─── Data to examine

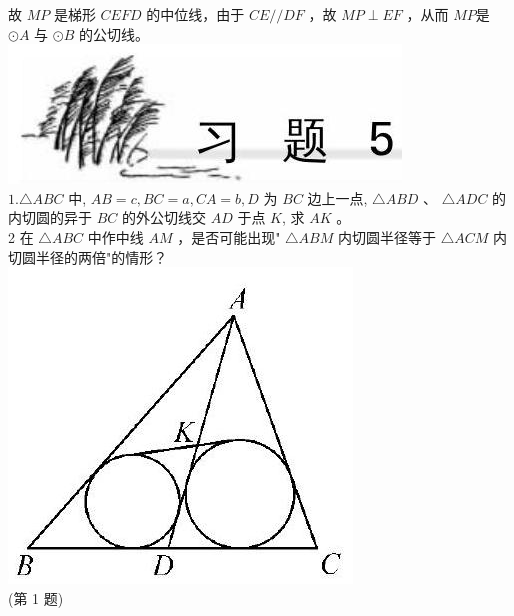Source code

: \documentclass[10pt]{article}
\begin{document}
故 $M P$ 是梯形 $C E F D$ 的中位线，由于 $C E / / D F$ ，故 $M P \perp E F$ ，从而 $M P$是 $\odot A$ 与 $\odot B$ 的公切线。\\
\includegraphics[max width=\textwidth, center]{2024_10_30_66b8e5e701da2093c133g-041(1)}\\
$1 . \triangle A B C$ 中, $A B=c, B C=a, C A=b, D$ 为 $B C$ 边上一点, $\triangle A B D$ 、 $\triangle A D C$ 的内切圆的异于 $B C$ 的外公切线交 $A D$ 于点 $K$, 求 $A K$ 。\\
2 在 $\triangle A B C$ 中作中线 $A M$ ，是否可能出现" $\triangle A B M$ 内切圆半径等于 $\triangle A C M$ 内切圆半径的两倍"的情形？\\
\includegraphics[max width=\textwidth, center]{2024_10_30_66b8e5e701da2093c133g-041(4)}\\
(第 1 题)\\
\end{document}
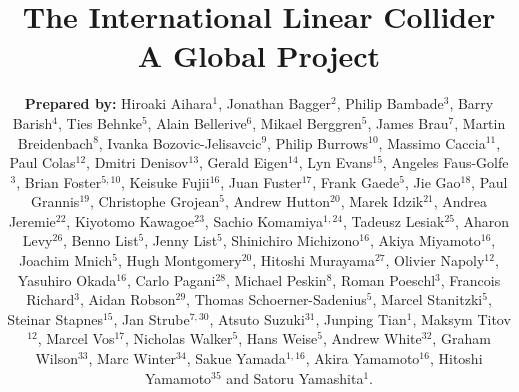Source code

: \documentclass[%
 reprint,
 floatfix,
 amsmath,amssymb,
 aps,
]{revtex4-1}
\begin{document}

\title{The International Linear Collider \\ A Global Project}%

\author{\textbf{Prepared by:}
Hiroaki Aihara$^1$, Jonathan Bagger$^2$, Philip Bambade$^3$, Barry Barish$^4$,  Ties Behnke$^5$, Alain Bellerive$^6$, Mikael Berggren$^5$, James Brau$^7$, Martin Breidenbach$^8$, 
Ivanka Bozovic-Jelisavcic$^9$,
Philip Burrows$^{10}$, Massimo Caccia$^{11}$, Paul Colas$^{12}$, Dmitri Denisov$^{13}$, Gerald Eigen$^{14}$, Lyn Evans$^{15}$, Angeles Faus-Golfe$^{3}$, Brian Foster$^{5,10}$, Keisuke Fujii$^{16}$, Juan Fuster$^{17}$, Frank Gaede$^{5}$, Jie Gao$^{18}$, Paul Grannis$^{19}$, Christophe Grojean$^{5}$, Andrew Hutton$^{20}$, Marek Idzik$^{21}$, Andrea Jeremie$^{22}$, Kiyotomo Kawagoe$^{23}$, Sachio Komamiya$^{1,24}$, Tadeusz Lesiak$^{25}$, Aharon Levy$^{26}$, Benno List$^{5}$, Jenny List$^{5}$, Shinichiro Michizono$^{16}$, Akiya Miyamoto$^{16}$, Joachim Mnich$^{5}$, Hugh Montgomery$^{20}$, Hitoshi Murayama$^{27}$, Olivier Napoly$^{12}$, Yasuhiro Okada$^{16}$, Carlo Pagani$^{28}$, Michael Peskin$^{8}$, Roman Poeschl$^{3}$, Francois Richard$^{3}$, Aidan Robson$^{29}$, Thomas Schoerner-Sadenius$^{5}$, Marcel Stanitzki$^5$, Steinar Stapnes$^{15}$, Jan Strube$^{7,30}$, Atsuto Suzuki$^{31}$, Junping Tian$^{1}$, Maksym Titov$^{12}$, Marcel Vos$^{17}$, Nicholas Walker$^{5}$, Hans Weise$^{5}$, Andrew White$^{32}$, Graham Wilson$^{33}$, Marc Winter$^{34}$, Sakue Yamada$^{1,16}$, Akira Yamamoto$^{16}$, Hitoshi Yamamoto$^{35}$ and Satoru Yamashita$^{1}$. }
\end{document}
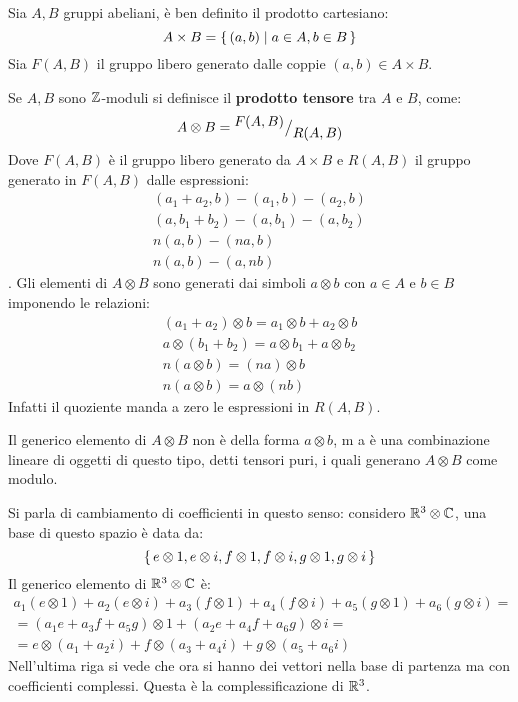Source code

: Sia $ A, B $ gruppi abeliani, è ben definito il prodotto
cartesiano:
\[
  A \times B = \set{(a,b) | a \in A, b \in B}
\]
Sia $ F(A,B) $ il gruppo libero generato dalle coppie $ (a, b) \in A \times B $.
\begin{definition}
  Se $ A, B $ sono $ \mathbb{Z} $-moduli si definisce il \textbf{prodotto
    tensore} tra $ A $ e $ B $, come:
  \[
    A \otimes B = {^{\textstyle F(A,B)}\big/_{\textstyle R(A,B)}}
  \]
  Dove $ F(A,B) $ è il gruppo libero generato da $ A \times B $
  e $ R(A,B) $ il gruppo generato in $ F(A,B) $ dalle espressioni:
  \begin{gather*}
    (a_1 + a_2, b) - (a_1, b) - (a_2, b) \\
    (a, b_1 + b_2) - (a, b_1) - (a, b_2) \\
    n (a, b) - (na, b) \\
    n (a, b) - (a, nb)
  \end{gather*}.
  Gli elementi di $ A \otimes B $ sono generati dai simboli
  $ a \otimes b $ con $ a \in A $ e $ b \in B $ imponendo le relazioni:
  \begin{gather*}
    (a_1 + a_2) \otimes b = a_1 \otimes b + a_2 \otimes b \\
    a \otimes (b_1 + b_2) = a \otimes b_1 + a \otimes b_2 \\
    n (a \otimes b) = (na) \otimes b \\
    n (a \otimes b) = a \otimes (nb)
  \end{gather*}
  Infatti il quoziente manda a zero le espressioni in $ R(A,B) $.
\end{definition}
\begin{osservation}
  Il generico elemento di $ A \otimes B $ non è della forma $ a \otimes b $, m
  a è una combinazione lineare di oggetti di questo tipo, detti
  tensori puri, i quali generano $ A \otimes B $ come modulo.
\end{osservation}
\begin{example}
  Si parla di cambiamento di coefficienti in questo senso: considero
  $ \mathbb{R}^{3} \otimes \mathbb{C} $, una base di questo spazio è data da:
  \[
    \set{e \otimes 1, e \otimes i, f \otimes 1, f \otimes i, g \otimes 1, g \otimes i}
  \]
  Il generico elemento di $ \mathbb{R}^{3} \otimes \mathbb{C} $ è:
  \begin{gather*}
    a_1(e \otimes 1) + a_2(e \otimes i) + a_3(f \otimes 1) + a_4(f \otimes i) + a_5(g \otimes 1) + a_6(g \otimes i) = \\
    = (a_1e + a_3f + a_5g) \otimes 1 + (a_2e + a_4f + a_6g) \otimes i = \\
    = e \otimes (a_1 + a_2i) + f \otimes (a_3 + a_4i) + g \otimes (a_5 + a_6i)
  \end{gather*}
  Nell'ultima riga si vede che ora si hanno dei vettori nella base di partenza
  ma con coefficienti complessi. Questa è la complessificazione di $ \mathbb{R}^{3} $.
\end{example}
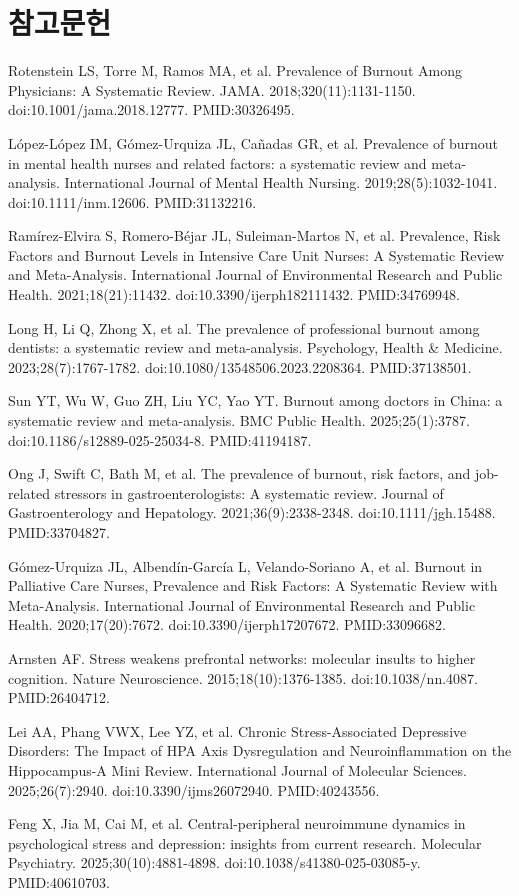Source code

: \documentclass[11pt,oneside]{book}
\newcommand{\refstart}{\par\begingroup\footnotesize\setlength{\parskip}{2.5pt}\raggedright}
\newcommand{\reff}[2]{\par\hangindent=7mm\hangafter=1\noindent[#1]\hspace{2mm}#2\par}
\begin{document}
\section*{참고문헌}
\refstart
\reff{1}{Rotenstein LS, Torre M, Ramos MA, et al. Prevalence of Burnout Among Physicians: A Systematic Review. JAMA. 2018;320(11):1131-1150. doi:10.1001/jama.2018.12777. PMID:30326495.}
\reff{2}{López-López IM, Gómez-Urquiza JL, Cañadas GR, et al. Prevalence of burnout in mental health nurses and related factors: a systematic review and meta-analysis. International Journal of Mental Health Nursing. 2019;28(5):1032-1041. doi:10.1111/inm.12606. PMID:31132216.}
\reff{3}{Ramírez-Elvira S, Romero-Béjar JL, Suleiman-Martos N, et al. Prevalence, Risk Factors and Burnout Levels in Intensive Care Unit Nurses: A Systematic Review and Meta-Analysis. International Journal of Environmental Research and Public Health. 2021;18(21):11432. doi:10.3390/ijerph182111432. PMID:34769948.}
\reff{4}{Long H, Li Q, Zhong X, et al. The prevalence of professional burnout among dentists: a systematic review and meta-analysis. Psychology, Health \& Medicine. 2023;28(7):1767-1782. doi:10.1080/13548506.2023.2208364. PMID:37138501.}
\reff{5}{Sun YT, Wu W, Guo ZH, Liu YC, Yao YT. Burnout among doctors in China: a systematic review and meta-analysis. BMC Public Health. 2025;25(1):3787. doi:10.1186/s12889-025-25034-8. PMID:41194187.}
\reff{6}{Ong J, Swift C, Bath M, et al. The prevalence of burnout, risk factors, and job-related stressors in gastroenterologists: A systematic review. Journal of Gastroenterology and Hepatology. 2021;36(9):2338-2348. doi:10.1111/jgh.15488. PMID:33704827.}
\reff{7}{Gómez-Urquiza JL, Albendín-García L, Velando-Soriano A, et al. Burnout in Palliative Care Nurses, Prevalence and Risk Factors: A Systematic Review with Meta-Analysis. International Journal of Environmental Research and Public Health. 2020;17(20):7672. doi:10.3390/ijerph17207672. PMID:33096682.}
\reff{8}{Arnsten AF. Stress weakens prefrontal networks: molecular insults to higher cognition. Nature Neuroscience. 2015;18(10):1376-1385. doi:10.1038/nn.4087. PMID:26404712.}
\reff{9}{Lei AA, Phang VWX, Lee YZ, et al. Chronic Stress-Associated Depressive Disorders: The Impact of HPA Axis Dysregulation and Neuroinflammation on the Hippocampus-A Mini Review. International Journal of Molecular Sciences. 2025;26(7):2940. doi:10.3390/ijms26072940. PMID:40243556.}
\reff{10}{Feng X, Jia M, Cai M, et al. Central-peripheral neuroimmune dynamics in psychological stress and depression: insights from current research. Molecular Psychiatry. 2025;30(10):4881-4898. doi:10.1038/s41380-025-03085-y. PMID:40610703.}
\end{document}
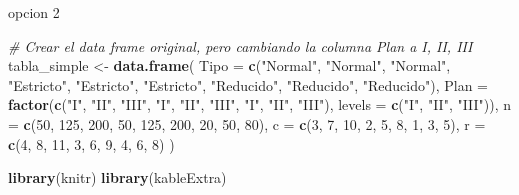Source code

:\documentclass[
  12pt,
]{article}
\newenvironment{Shaded}{\begin{snugshade}}{\end{snugshade}}
\newcommand{\AttributeTok}[1]{\textcolor[rgb]{0.13,0.29,0.53}{#1}}
\newcommand{\CommentTok}[1]{\textcolor[rgb]{0.56,0.35,0.01}{\textit{#1}}}
\newcommand{\DecValTok}[1]{\textcolor[rgb]{0.00,0.00,0.81}{#1}}
\newcommand{\FunctionTok}[1]{\textcolor[rgb]{0.13,0.29,0.53}{\textbf{#1}}}
\newcommand{\NormalTok}[1]{#1}
\newcommand{\OtherTok}[1]{\textcolor[rgb]{0.56,0.35,0.01}{#1}}
\newcommand{\StringTok}[1]{\textcolor[rgb]{0.31,0.60,0.02}{#1}}
\begin{document}
opcion 2

\begin{Shaded}
\begin{Highlighting}[]
\CommentTok{\# Crear el data frame original, pero cambiando la columna Plan a I, II, III}
\NormalTok{tabla\_simple }\OtherTok{\textless{}{-}} \FunctionTok{data.frame}\NormalTok{(}
  \AttributeTok{Tipo =} \FunctionTok{c}\NormalTok{(}\StringTok{"Normal"}\NormalTok{, }\StringTok{"Normal"}\NormalTok{, }\StringTok{"Normal"}\NormalTok{,}
           \StringTok{"Estricto"}\NormalTok{, }\StringTok{"Estricto"}\NormalTok{, }\StringTok{"Estricto"}\NormalTok{,}
           \StringTok{"Reducido"}\NormalTok{, }\StringTok{"Reducido"}\NormalTok{, }\StringTok{"Reducido"}\NormalTok{),}
  \AttributeTok{Plan =} \FunctionTok{factor}\NormalTok{(}\FunctionTok{c}\NormalTok{(}\StringTok{"I"}\NormalTok{, }\StringTok{"II"}\NormalTok{, }\StringTok{"III"}\NormalTok{, }\StringTok{"I"}\NormalTok{, }\StringTok{"II"}\NormalTok{, }\StringTok{"III"}\NormalTok{, }\StringTok{"I"}\NormalTok{, }\StringTok{"II"}\NormalTok{, }\StringTok{"III"}\NormalTok{),}
                \AttributeTok{levels =} \FunctionTok{c}\NormalTok{(}\StringTok{"I"}\NormalTok{, }\StringTok{"II"}\NormalTok{, }\StringTok{"III"}\NormalTok{)),}
  \AttributeTok{n =} \FunctionTok{c}\NormalTok{(}\DecValTok{50}\NormalTok{, }\DecValTok{125}\NormalTok{, }\DecValTok{200}\NormalTok{, }\DecValTok{50}\NormalTok{, }\DecValTok{125}\NormalTok{, }\DecValTok{200}\NormalTok{, }\DecValTok{20}\NormalTok{, }\DecValTok{50}\NormalTok{, }\DecValTok{80}\NormalTok{),}
  \AttributeTok{c =} \FunctionTok{c}\NormalTok{(}\DecValTok{3}\NormalTok{, }\DecValTok{7}\NormalTok{, }\DecValTok{10}\NormalTok{, }\DecValTok{2}\NormalTok{, }\DecValTok{5}\NormalTok{, }\DecValTok{8}\NormalTok{, }\DecValTok{1}\NormalTok{, }\DecValTok{3}\NormalTok{, }\DecValTok{5}\NormalTok{),}
  \AttributeTok{r =} \FunctionTok{c}\NormalTok{(}\DecValTok{4}\NormalTok{, }\DecValTok{8}\NormalTok{, }\DecValTok{11}\NormalTok{, }\DecValTok{3}\NormalTok{, }\DecValTok{6}\NormalTok{, }\DecValTok{9}\NormalTok{, }\DecValTok{4}\NormalTok{, }\DecValTok{6}\NormalTok{, }\DecValTok{8}\NormalTok{)}
\NormalTok{)}

\FunctionTok{library}\NormalTok{(knitr)}
\FunctionTok{library}\NormalTok{(kableExtra)}


\end{Highlighting}
\end{Shaded}
\end{document}
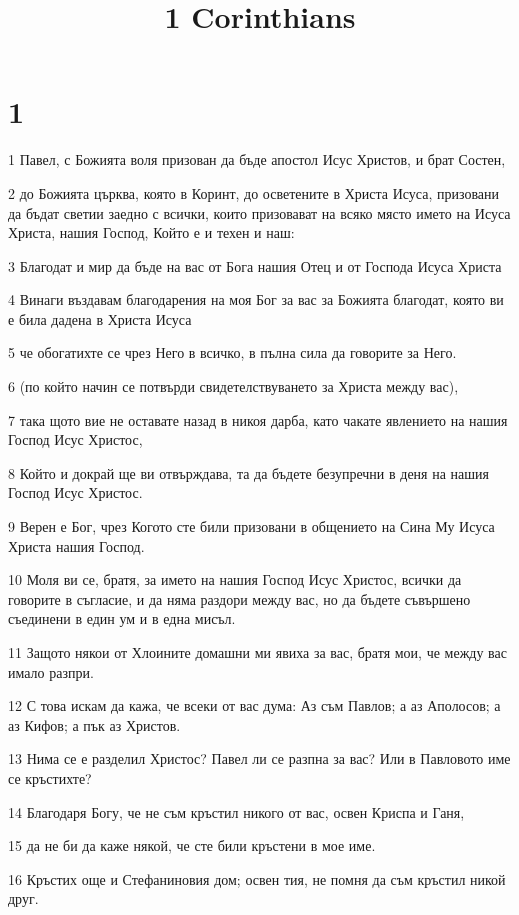 

\title{1 Corinthians}


\chapter{1}

\par 1 Павел, с Божията воля призован да бъде апостол Исус Христов, и брат Состен,
\par 2 до Божията църква, която в Коринт, до осветените в Христа Исуса, призовани да бъдат светии заедно с всички, които призовават на всяко място името на Исуса Христа, нашия Господ, Който е и техен и наш:
\par 3 Благодат и мир да бъде на вас от Бога нашия Отец и от Господа Исуса Христа
\par 4 Винаги въздавам благодарения на моя Бог за вас за Божията благодат, която ви е била дадена в Христа Исуса
\par 5 че обогатихте се чрез Него в всичко, в пълна сила да говорите за Него.
\par 6 (по който начин се потвърди свидетелствуването за Христа между вас),
\par 7 така щото вие не оставате назад в никоя дарба, като чакате явлението на нашия Господ Исус Христос,
\par 8 Който и докрай ще ви отвърждава, та да бъдете безупречни в деня на нашия Господ Исус Христос.
\par 9 Верен е Бог, чрез Когото сте били призовани в общението на Сина Му Исуса Христа нашия Господ.
\par 10 Моля ви се, братя, за името на нашия Господ Исус Христос, всички да говорите в съгласие, и да няма раздори между вас, но да бъдете съвършено съединени в един ум и в една мисъл.
\par 11 Защото някои от Хлоините домашни ми явиха за вас, братя мои, че между вас имало разпри.
\par 12 С това искам да кажа, че всеки от вас дума: Аз съм Павлов; а аз Аполосов; а аз Кифов; а пък аз Христов.
\par 13 Нима се е разделил Христос? Павел ли се разпна за вас? Или в Павловото име се кръстихте?
\par 14 Благодаря Богу, че не съм кръстил никого от вас, освен Криспа и Ганя,
\par 15 да не би да каже някой, че сте били кръстени в мое име.
\par 16 Кръстих още и Стефаниновия дом; освен тия, не помня да съм кръстил никой друг.

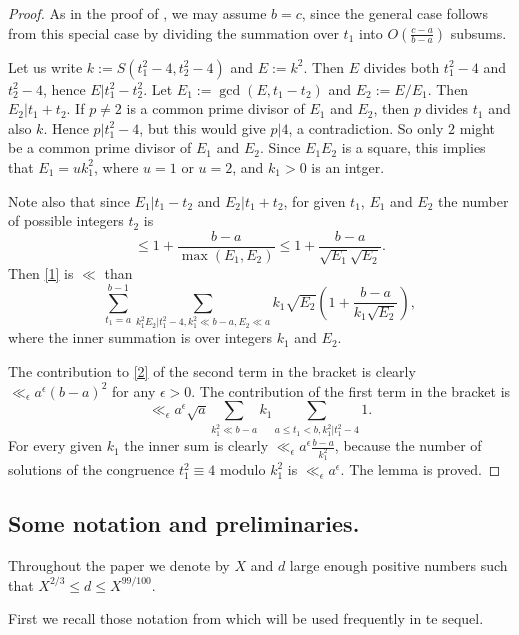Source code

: \documentclass[12pt]{amsart}
\theoremstyle{definition}
\numberwithin{equation}{section}
\begin{document}
\begin{proof}As in the proof of \cite[(Lemma 3.5)]{Biro}, we may assume $b=c$, since the general case
follows from this special case by dividing the summation
over $t_1$ into $O\left(\frac {c-a}{b-a}\right)$ subsums.

Let us write $k:=S\left(t_1^2-4,t_2^2-4\right)$ and $E:=k^2$. Then $
E$
divides both $t_1^2-4$ and $t_2^2-4$, hence $E|t_1^2-t_2^2$. Let
$E_1:=\gcd\left(E,t_1-t_2\right)$ and $E_2:=E/E_1$. Then $E_2|t_1
+t_2$. If $p\neq 2$ is a
common prime divisor of $E_1$ and $E_2$, then $p$ divides $t_1$
and also $k$. Hence $p|t_1^2-4$, but this would give $p|4$, a
contradiction. So only $2$ might be a common prime divisor
of $E_1$ and $E_2$. Since $E_1E_2$ is a square, this implies that
$E_1=uk_1^2$, where $u=1$ or $u=2$, and $k_1>0$ is an intger.

Note also that since $E_1|t_1-t_2$ and $E_2|t_1+t_2$, for given $
t_1$,
$E_1$ and $E_2$ the number of possible integers $t_2$ is
\[\le 1+\frac {b-a}{\max\left(E_1,E_2\right)}\le 1+\frac {b-a}{\sqrt {
E_1}\sqrt {E_2}}.\]
Then \eqref{1} is $\ll$ than
\begin{equation}\sum_{t_1=a}^{b-1}\sum_{k_1^2E_2|t_1^2-4,k_1^2\ll
b-a,E_2\ll a}k_1\sqrt {E_2}\left(1+\frac {b-a}{k_1\sqrt {E_2}}\right
),\label{2}\end{equation}
where the inner summation is over integers $k_1$ and $E_2$.

The contribution to \eqref{2} of the second term in the bracket is
clearly $\ll_{\epsilon}a^{\epsilon}\left(b-a\right)^2$ for any $\epsilon
>0$. The contribution of the
first term in the bracket is
\[\ll_{\epsilon}a^{\epsilon}\sqrt {a}\sum_{k_1^2\ll b-a}k_1\sum_{
a\le t_1<b,k_1^2|t_1^2-4}1.\]
For every given $k_1$ the inner sum is clearly $\ll_{\epsilon}a^{
\epsilon}\frac {b-a}{k_1^2}$,
because the number of solutions of the congruence $t_1^2\equiv 4$
modulo $k_1^2$ is $\ll_{\epsilon}a^{\epsilon}$. The lemma is proved.

\end{proof}


\subsection{Some notation and preliminaries.}


Throughout the paper we denote by $X$ and $d$ large enough
positive numbers such that $X^{2/3}\le d\le X^{99/100}$.

First we recall those notation from \cite{Biro} which will be used frequently in te sequel.
\end{document}
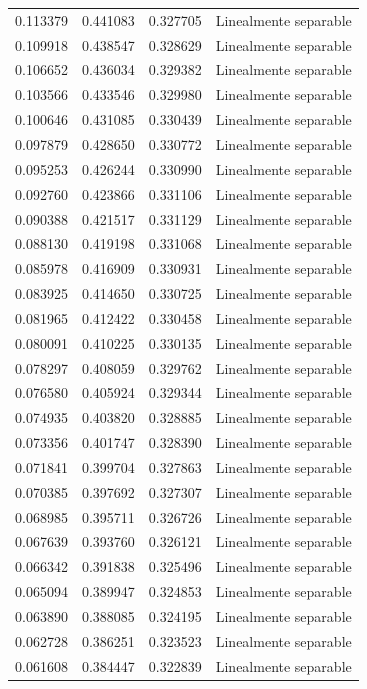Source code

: \begin{tabular}{llll}
0.113379 & 0.441083 & 0.327705 & Linealmente separable \\
0.109918 & 0.438547 & 0.328629 & Linealmente separable \\
0.106652 & 0.436034 & 0.329382 & Linealmente separable \\
0.103566 & 0.433546 & 0.329980 & Linealmente separable \\
0.100646 & 0.431085 & 0.330439 & Linealmente separable \\
0.097879 & 0.428650 & 0.330772 & Linealmente separable \\
0.095253 & 0.426244 & 0.330990 & Linealmente separable \\
0.092760 & 0.423866 & 0.331106 & Linealmente separable \\
0.090388 & 0.421517 & 0.331129 & Linealmente separable \\
0.088130 & 0.419198 & 0.331068 & Linealmente separable \\
0.085978 & 0.416909 & 0.330931 & Linealmente separable \\
0.083925 & 0.414650 & 0.330725 & Linealmente separable \\
0.081965 & 0.412422 & 0.330458 & Linealmente separable \\
0.080091 & 0.410225 & 0.330135 & Linealmente separable \\
0.078297 & 0.408059 & 0.329762 & Linealmente separable \\
0.076580 & 0.405924 & 0.329344 & Linealmente separable \\
0.074935 & 0.403820 & 0.328885 & Linealmente separable \\
0.073356 & 0.401747 & 0.328390 & Linealmente separable \\
0.071841 & 0.399704 & 0.327863 & Linealmente separable \\
0.070385 & 0.397692 & 0.327307 & Linealmente separable \\
0.068985 & 0.395711 & 0.326726 & Linealmente separable \\
0.067639 & 0.393760 & 0.326121 & Linealmente separable \\
0.066342 & 0.391838 & 0.325496 & Linealmente separable \\
0.065094 & 0.389947 & 0.324853 & Linealmente separable \\
0.063890 & 0.388085 & 0.324195 & Linealmente separable \\
0.062728 & 0.386251 & 0.323523 & Linealmente separable \\
0.061608 & 0.384447 & 0.322839 & Linealmente separable \\

\end{tabular}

──────

## Work to be completed:
Within the data above, find the lines that contain the word "eqref" and copy each of them.

## Finished exercise:
Then \eqref{1} is $\ll$ than
The contribution to \eqref{2} of the second term in the bracket is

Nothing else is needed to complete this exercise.